Phong Bui: I know that you were born in Chicago in 1939, and had gone to UCLA in 1962 for both undergraduate and graduate school. What sort of work did you do then?

Judy Chicago: I started out as a painting major, but there was so much discrimination against women in the painting department that I sought solace in the sculpture department, and as a result I went back and forth. My graduate show consisted of a number of paintings and sculptures that had what would now be called a proto-feminist consciousness—very biomorphic forms that all of the professors absolutely hated! At any rate, as Artforum had just moved to Los Angeles from San Francisco in 1965, Philip Leider and John Coplans would go around and look at young artists and graduate students to help prop up the art scene. Even though I was a serious hard-working young artist who had started showing my work from early on, I learned very quickly that gender was not supposed to surface in your work.

Women were simply not taken seriously. There was no prohibition against saying things like, “You can’t be a woman and be an artist too,” which John Coplans used to say to me. It’s still really difficult for today’s young artists to comprehend what it was like then.

PB: But your painting Rainbow Picket was included in Kynaston McShine’s legendary show Primary Structures!

JC: Well, after graduate school I had a studio in Pasadena—I also helped find studios for Mark di Suvero, while Ron Davis and Bruce Nauman were around the corner—which was full of artists because it was cheap. Walter Hopps used to make the rounds to artists’ studios once a month. I had just finished Rainbow Picket and Walter refused to look at it. So when it was selected for the Primary Structures show, he walked around with Clement Greenberg, who pointed out Rainbow Picket and asked who the artist was. Walter said, “Oh, I know her.” But of course years later I had breakfast with Walter and he said, “I know you hated me, Judy. I know that I treated you badly, but you have to understand that from our perspective women artists were either groupies or artists’ wives.  What was I to do with the fact that you were making work that was stronger than a lot of the male artists?”

PB: Did Betty Friedan’s book The Feminine Mystique have any effect on your thinking in relation to what was happening to the popular public at the time?

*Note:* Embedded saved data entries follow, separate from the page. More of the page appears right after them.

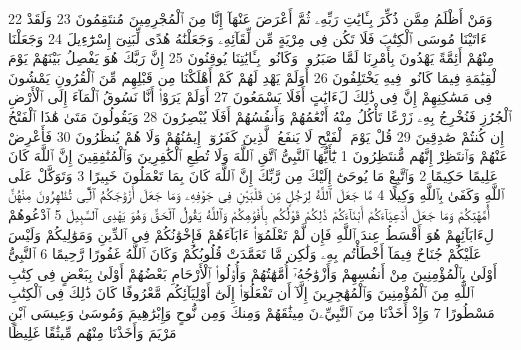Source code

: {\tiny\colorbox{cl_aya}{22}} وَمَنْ أَظْلَمُ مِمَّن ذُكِّرَ بِـَٔايَٰتِ رَبِّهِۦ ثُمَّ أَعْرَضَ عَنْهَآ إِنَّا مِنَ ٱلْمُجْرِمِينَ مُنتَقِمُونَ
{\tiny\colorbox{cl_aya}{23}} وَلَقَدْ ءَاتَيْنَا مُوسَى ٱلْكِتَٰبَ فَلَا تَكُن فِى مِرْيَةٍ مِّن لِّقَآئِهِۦ وَجَعَلْنَٰهُ هُدًى لِّبَنِىٓ إِسْرَٰٓءِيلَ
{\tiny\colorbox{cl_aya}{24}} وَجَعَلْنَا مِنْهُمْ أَئِمَّةً يَهْدُونَ بِأَمْرِنَا لَمَّا صَبَرُوا۟ وَكَانُوا۟ بِـَٔايَٰتِنَا يُوقِنُونَ
{\tiny\colorbox{cl_aya}{25}} إِنَّ رَبَّكَ هُوَ يَفْصِلُ بَيْنَهُمْ يَوْمَ ٱلْقِيَٰمَةِ فِيمَا كَانُوا۟ فِيهِ يَخْتَلِفُونَ
{\tiny\colorbox{cl_aya}{26}} أَوَلَمْ يَهْدِ لَهُمْ كَمْ أَهْلَكْنَا مِن قَبْلِهِم مِّنَ ٱلْقُرُونِ يَمْشُونَ فِى مَسَٰكِنِهِمْ إِنَّ فِى ذَٰلِكَ لَءَايَٰتٍ أَفَلَا يَسْمَعُونَ
{\tiny\colorbox{cl_aya}{27}} أَوَلَمْ يَرَوْا۟ أَنَّا نَسُوقُ ٱلْمَآءَ إِلَى ٱلْأَرْضِ ٱلْجُرُزِ فَنُخْرِجُ بِهِۦ زَرْعًا تَأْكُلُ مِنْهُ أَنْعَٰمُهُمْ وَأَنفُسُهُمْ أَفَلَا يُبْصِرُونَ
{\tiny\colorbox{cl_aya}{28}} وَيَقُولُونَ مَتَىٰ هَٰذَا ٱلْفَتْحُ إِن كُنتُمْ صَٰدِقِينَ
{\tiny\colorbox{cl_aya}{29}} قُلْ يَوْمَ ٱلْفَتْحِ لَا يَنفَعُ ٱلَّذِينَ كَفَرُوٓا۟ إِيمَٰنُهُمْ وَلَا هُمْ يُنظَرُونَ
{\tiny\colorbox{cl_aya}{30}} فَأَعْرِضْ عَنْهُمْ وَٱنتَظِرْ إِنَّهُم مُّنتَظِرُونَ
{\tiny\colorbox{cl_aya}{1}} يَٰٓأَيُّهَا ٱلنَّبِىُّ ٱتَّقِ ٱللَّهَ وَلَا تُطِعِ ٱلْكَٰفِرِينَ وَٱلْمُنَٰفِقِينَ إِنَّ ٱللَّهَ كَانَ عَلِيمًا حَكِيمًا
{\tiny\colorbox{cl_aya}{2}} وَٱتَّبِعْ مَا يُوحَىٰٓ إِلَيْكَ مِن رَّبِّكَ إِنَّ ٱللَّهَ كَانَ بِمَا تَعْمَلُونَ خَبِيرًا
{\tiny\colorbox{cl_aya}{3}} وَتَوَكَّلْ عَلَى ٱللَّهِ وَكَفَىٰ بِٱللَّهِ وَكِيلًا
{\tiny\colorbox{cl_aya}{4}} مَّا جَعَلَ ٱللَّهُ لِرَجُلٍ مِّن قَلْبَيْنِ فِى جَوْفِهِۦ وَمَا جَعَلَ أَزْوَٰجَكُمُ ٱلَّٰٓـِٔى تُظَٰهِرُونَ مِنْهُنَّ أُمَّهَٰتِكُمْ وَمَا جَعَلَ أَدْعِيَآءَكُمْ أَبْنَآءَكُمْ ذَٰلِكُمْ قَوْلُكُم بِأَفْوَٰهِكُمْ وَٱللَّهُ يَقُولُ ٱلْحَقَّ وَهُوَ يَهْدِى ٱلسَّبِيلَ
{\tiny\colorbox{cl_aya}{5}} ٱدْعُوهُمْ لِءَابَآئِهِمْ هُوَ أَقْسَطُ عِندَ ٱللَّهِ فَإِن لَّمْ تَعْلَمُوٓا۟ ءَابَآءَهُمْ فَإِخْوَٰنُكُمْ فِى ٱلدِّينِ وَمَوَٰلِيكُمْ وَلَيْسَ عَلَيْكُمْ جُنَاحٌ فِيمَآ أَخْطَأْتُم بِهِۦ وَلَٰكِن مَّا تَعَمَّدَتْ قُلُوبُكُمْ وَكَانَ ٱللَّهُ غَفُورًا رَّحِيمًا
{\tiny\colorbox{cl_aya}{6}} ٱلنَّبِىُّ أَوْلَىٰ بِٱلْمُؤْمِنِينَ مِنْ أَنفُسِهِمْ وَأَزْوَٰجُهُۥٓ أُمَّهَٰتُهُمْ وَأُو۟لُوا۟ ٱلْأَرْحَامِ بَعْضُهُمْ أَوْلَىٰ بِبَعْضٍ فِى كِتَٰبِ ٱللَّهِ مِنَ ٱلْمُؤْمِنِينَ وَٱلْمُهَٰجِرِينَ إِلَّآ أَن تَفْعَلُوٓا۟ إِلَىٰٓ أَوْلِيَآئِكُم مَّعْرُوفًا كَانَ ذَٰلِكَ فِى ٱلْكِتَٰبِ مَسْطُورًا
{\tiny\colorbox{cl_aya}{7}} وَإِذْ أَخَذْنَا مِنَ ٱلنَّبِيِّۦنَ مِيثَٰقَهُمْ وَمِنكَ وَمِن نُّوحٍ وَإِبْرَٰهِيمَ وَمُوسَىٰ وَعِيسَى ٱبْنِ مَرْيَمَ وَأَخَذْنَا مِنْهُم مِّيثَٰقًا غَلِيظًا
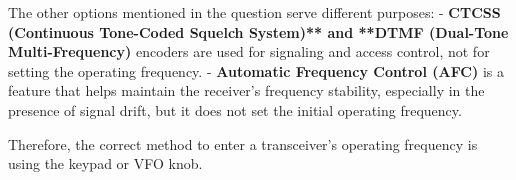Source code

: The other options mentioned in the question serve different purposes:
- \textbf{CTCSS (Continuous Tone-Coded Squelch System)** and **DTMF (Dual-Tone Multi-Frequency)} encoders are used for signaling and access control, not for setting the operating frequency.
- \textbf{Automatic Frequency Control (AFC)} is a feature that helps maintain the receiver's frequency stability, especially in the presence of signal drift, but it does not set the initial operating frequency.

Therefore, the correct method to enter a transceiver’s operating frequency is using the keypad or VFO knob.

JC: No. It had no effect on me because I wasn’t a housewife. I was a serious artist and I wanted to make an important contribution to art history, and as a result I was incredibly isolated, because most other women had been brainwashed by The Feminine Mystique. The literature that affected me was the literature that came out of New York radical feminists at the end of the 1960s—Redstockings, S.C.U.M. Manifesto—women who had rebelled, who were refusing to succumb to the ideas that Betty Friedan outlined in The Feminine Mystique.

PB: When did this realization come about?

JC: By the end of the 1960s I began my self-guided study tour of women’s history, trying to read their works as thoroughly as I could—Jane Austen, George Sand, George Elliot, Virginia Woolf, as well as other 19th and 20th century women writers—to see if there was anything from their experience that could help mine. From that point on, I decided that I was going to make a radical departure in my work, a feminist art practice. I began to retrace my steps back to when I was in college, and while I was teaching at Fresno, I created a class for women that would allow them to build their professional identity without denying who they were as women. In the spring of 1970, Paul Brach and Miriam Schapiro invited me to bring my program to Cal-Arts.

PB: That was when you and Miriam Schapiro created Womanhouse, and everything else you had done led up to The Dinner Party. What about your struggle between formal abstraction and your feminist vision? For example Through the Flower and The Rejection Quintet, evoke great affinities with both Georgia O’Keeffe’s synthesis of abstraction and representation, and with Frida Kahlo’s powerful narrative!

JC: It is very important to remember that many of the women artists like Frida Kahlo, Georgia O’Keefe and Alice Neel were brought to prominence by the feminist art movement, but now I feel the goals of the feminist art movement cannot be realized without cooperation between women and men.